> _Assignment_
Line by line, repeat the data below exactly, beginning at the first line and ending at the line with "[13]: ./media/hive-walkthrough/create-scoring-experiment.png". Omit pictures.

> _Recorded information_
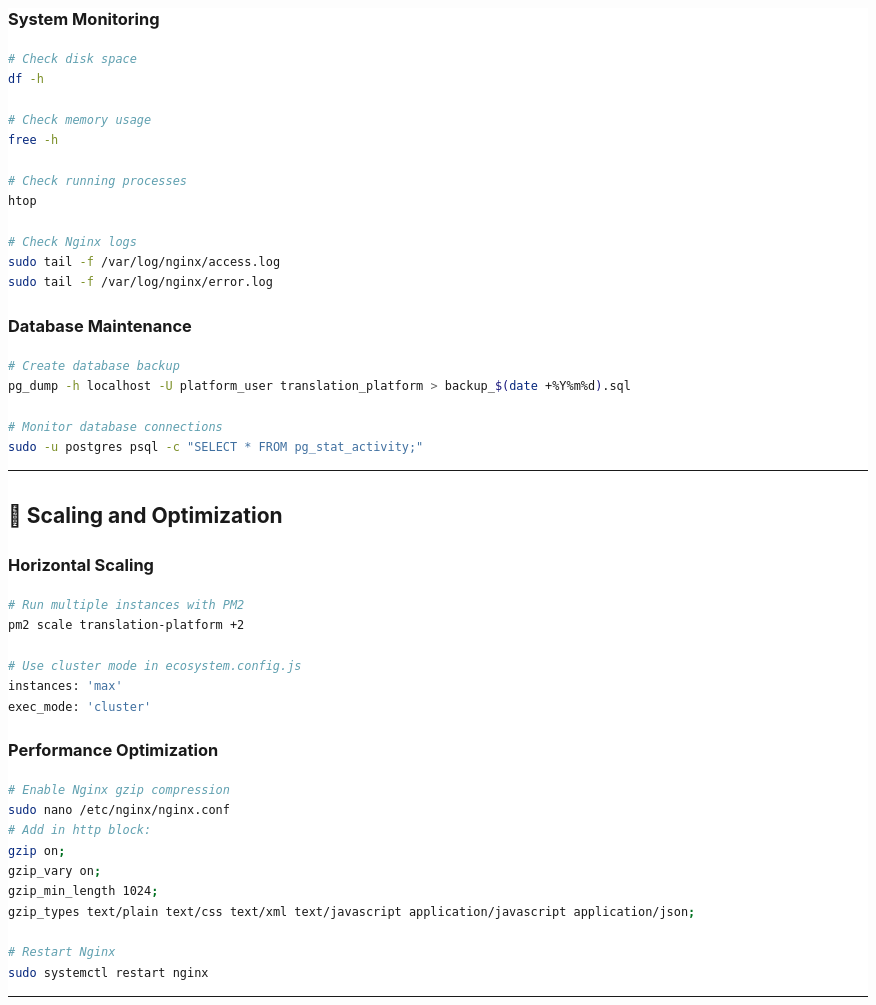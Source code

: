 ### System Monitoring
```bash
# Check disk space
df -h

# Check memory usage
free -h

# Check running processes
htop

# Check Nginx logs
sudo tail -f /var/log/nginx/access.log
sudo tail -f /var/log/nginx/error.log
```

### Database Maintenance
```bash
# Create database backup
pg_dump -h localhost -U platform_user translation_platform > backup_$(date +%Y%m%d).sql

# Monitor database connections
sudo -u postgres psql -c "SELECT * FROM pg_stat_activity;"
```

---

## 🚀 Scaling and Optimization

### Horizontal Scaling
```bash
# Run multiple instances with PM2
pm2 scale translation-platform +2

# Use cluster mode in ecosystem.config.js
instances: 'max'
exec_mode: 'cluster'
```

### Performance Optimization
```bash
# Enable Nginx gzip compression
sudo nano /etc/nginx/nginx.conf
# Add in http block:
gzip on;
gzip_vary on;
gzip_min_length 1024;
gzip_types text/plain text/css text/xml text/javascript application/javascript application/json;

# Restart Nginx
sudo systemctl restart nginx
```

---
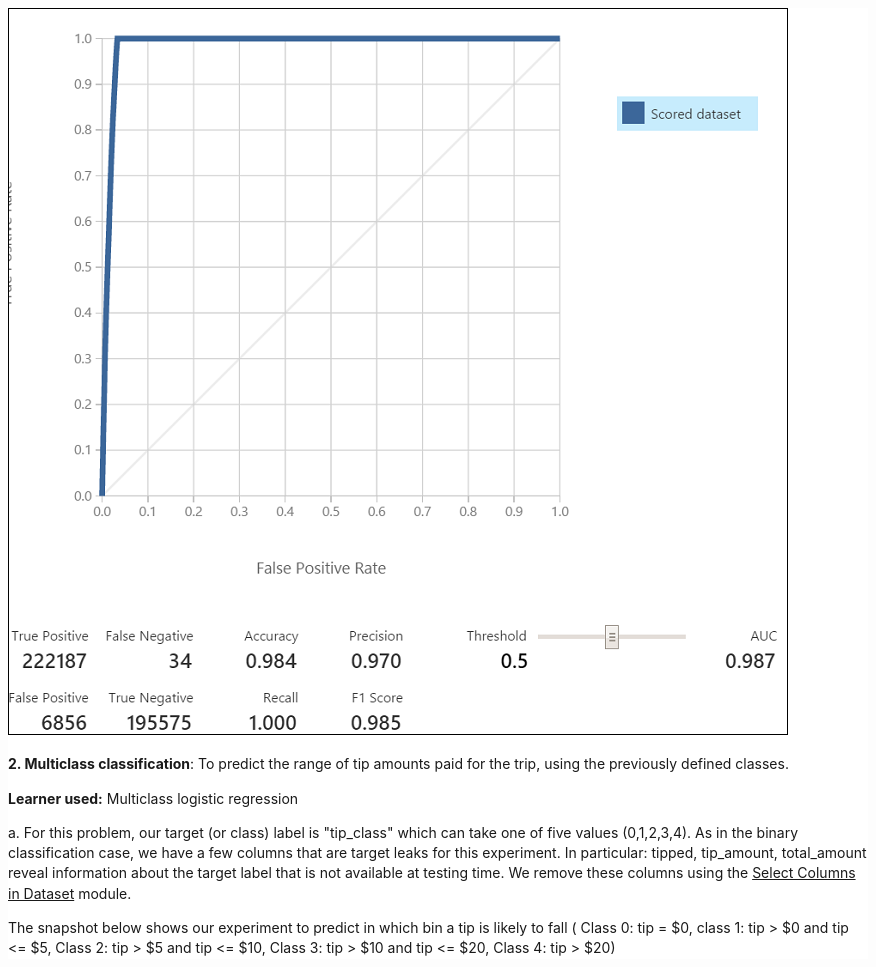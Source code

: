 ![AUC value](./media/hive-walkthrough/8JDT0F8.png)

**2. Multiclass classification**: To predict the range of tip amounts paid for the trip, using the previously defined classes.

**Learner used:** Multiclass logistic regression

a. For this problem, our target (or class) label is "tip\_class" which can take one of five values (0,1,2,3,4). As in the binary classification case, we have a few columns that are target leaks for this experiment. In particular: tipped, tip\_amount, total\_amount reveal information about the target label that is not available at testing time. We remove these columns using the [Select Columns in Dataset][select-columns] module.

The snapshot below shows our experiment to predict in which bin a tip is likely to fall ( Class 0: tip = $0, class 1: tip > $0 and tip <= $5, Class 2: tip > $5 and tip <= $10, Class 3: tip > $10 and tip <= $20, Class 4: tip > $20)


[2]: ./media/hive-walkthrough/output-hive-results-3.png
[11]: ./media/hive-walkthrough/hive-reader-properties.png
[12]: ./media/hive-walkthrough/binary-classification-training.png
[13]: ./media/hive-walkthrough/create-scoring-experiment.png
[14]: ./media/hive-walkthrough/binary-classification-scoring.png
[15]: ./media/hive-walkthrough/amlreader.png
[select-columns]: https://msdn.microsoft.com/library/azure/1ec722fa-b623-4e26-a44e-a50c6d726223/
[import-data]: https://msdn.microsoft.com/library/azure/4e1b0fe6-aded-4b3f-a36f-39b8862b9004/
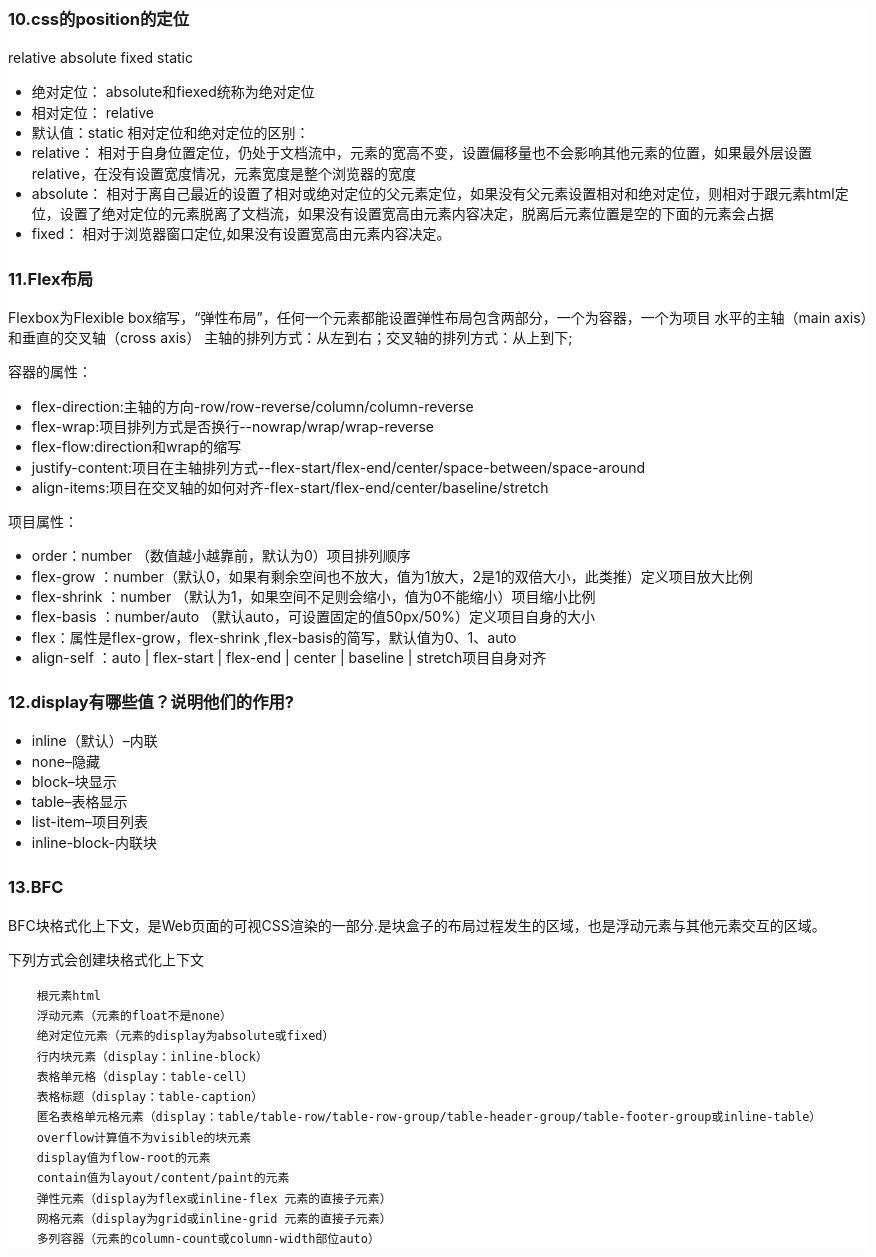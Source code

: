 ### 10.css的position的定位

relative  absolute  fixed  static

+ 绝对定位： absolute和fiexed统称为绝对定位
+ 相对定位： relative
+ 默认值：static
相对定位和绝对定位的区别：
+ relative：
相对于自身位置定位，仍处于文档流中，元素的宽高不变，设置偏移量也不会影响其他元素的位置，如果最外层设置relative，在没有设置宽度情况，元素宽度是整个浏览器的宽度
+ absolute：
相对于离自己最近的设置了相对或绝对定位的父元素定位，如果没有父元素设置相对和绝对定位，则相对于跟元素html定位，设置了绝对定位的元素脱离了文档流，如果没有设置宽高由元素内容决定，脱离后元素位置是空的下面的元素会占据
+ fixed：
相对于浏览器窗口定位,如果没有设置宽高由元素内容决定。
    
### 11.Flex布局
    
Flexbox为Flexible box缩写，“弹性布局”，任何一个元素都能设置弹性布局包含两部分，一个为容器，一个为项目
水平的主轴（main axis）和垂直的交叉轴（cross axis）
主轴的排列方式：从左到右；交叉轴的排列方式：从上到下;

容器的属性：
+ flex-direction:主轴的方向-row/row-reverse/column/column-reverse
+ flex-wrap:项目排列方式是否换行--nowrap/wrap/wrap-reverse
+ flex-flow:direction和wrap的缩写
+ justify-content:项目在主轴排列方式--flex-start/flex-end/center/space-between/space-around
+ align-items:项目在交叉轴的如何对齐-flex-start/flex-end/center/baseline/stretch

项目属性：
+ order：number （数值越小越靠前，默认为0）项目排列顺序
+ flex-grow ：number（默认0，如果有剩余空间也不放大，值为1放大，2是1的双倍大小，此类推）定义项目放大比例
+ flex-shrink ：number （默认为1，如果空间不足则会缩小，值为0不能缩小）项目缩小比例
+ flex-basis ：number/auto （默认auto，可设置固定的值50px/50%）定义项目自身的大小
+ flex：属性是flex-grow，flex-shrink ,flex-basis的简写，默认值为0、1、auto
+ align-self ：auto | flex-start | flex-end | center | baseline | stretch项目自身对齐
    
### 12.display有哪些值？说明他们的作用?

+ inline（默认）–内联
+ none–隐藏
+ block–块显示
+ table–表格显示
+ list-item–项目列表
+ inline-block-内联块
    
### 13.BFC
    
BFC块格式化上下文，是Web页面的可视CSS渲染的一部分.是块盒子的布局过程发生的区域，也是浮动元素与其他元素交互的区域。

下列方式会创建块格式化上下文

        根元素html
        浮动元素（元素的float不是none）
        绝对定位元素（元素的display为absolute或fixed）
        行内块元素（display：inline-block）
        表格单元格（display：table-cell）
        表格标题（display：table-caption）
        匿名表格单元格元素（display：table/table-row/table-row-group/table-header-group/table-footer-group或inline-table）
        overflow计算值不为visible的块元素
        display值为flow-root的元素
        contain值为layout/content/paint的元素
        弹性元素（display为flex或inline-flex 元素的直接子元素）
        网格元素（display为grid或inline-grid 元素的直接子元素）
        多列容器（元素的column-count或column-width部位auto）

> _Result for this task_
Source code

: ### System Monitoring
```bash
# Check disk space
df -h

# Check memory usage
free -h

# Check running processes
htop

# Check Nginx logs
sudo tail -f /var/log/nginx/access.log
sudo tail -f /var/log/nginx/error.log
```

### Database Maintenance
```bash
# Create database backup
pg_dump -h localhost -U platform_user translation_platform > backup_$(date +%Y%m%d).sql

# Monitor database connections
sudo -u postgres psql -c "SELECT * FROM pg_stat_activity;"
```

---

## 🚀 Scaling and Optimization

### Horizontal Scaling
```bash
# Run multiple instances with PM2
pm2 scale translation-platform +2

# Use cluster mode in ecosystem.config.js
instances: 'max'
exec_mode: 'cluster'
```

### Performance Optimization
```bash
# Enable Nginx gzip compression
sudo nano /etc/nginx/nginx.conf
# Add in http block:
gzip on;
gzip_vary on;
gzip_min_length 1024;
gzip_types text/plain text/css text/xml text/javascript application/javascript application/json;

# Restart Nginx
sudo systemctl restart nginx
```

---
Source code

: ![AUC value](./media/hive-walkthrough/8JDT0F8.png)

**2. Multiclass classification**: To predict the range of tip amounts paid for the trip, using the previously defined classes.

**Learner used:** Multiclass logistic regression

a. For this problem, our target (or class) label is "tip\_class" which can take one of five values (0,1,2,3,4). As in the binary classification case, we have a few columns that are target leaks for this experiment. In particular: tipped, tip\_amount, total\_amount reveal information about the target label that is not available at testing time. We remove these columns using the [Select Columns in Dataset][select-columns] module.

The snapshot below shows our experiment to predict in which bin a tip is likely to fall ( Class 0: tip = $0, class 1: tip > $0 and tip <= $5, Class 2: tip > $5 and tip <= $10, Class 3: tip > $10 and tip <= $20, Class 4: tip > $20)


[2]: ./media/hive-walkthrough/output-hive-results-3.png
[11]: ./media/hive-walkthrough/hive-reader-properties.png
[12]: ./media/hive-walkthrough/binary-classification-training.png
[13]: ./media/hive-walkthrough/create-scoring-experiment.png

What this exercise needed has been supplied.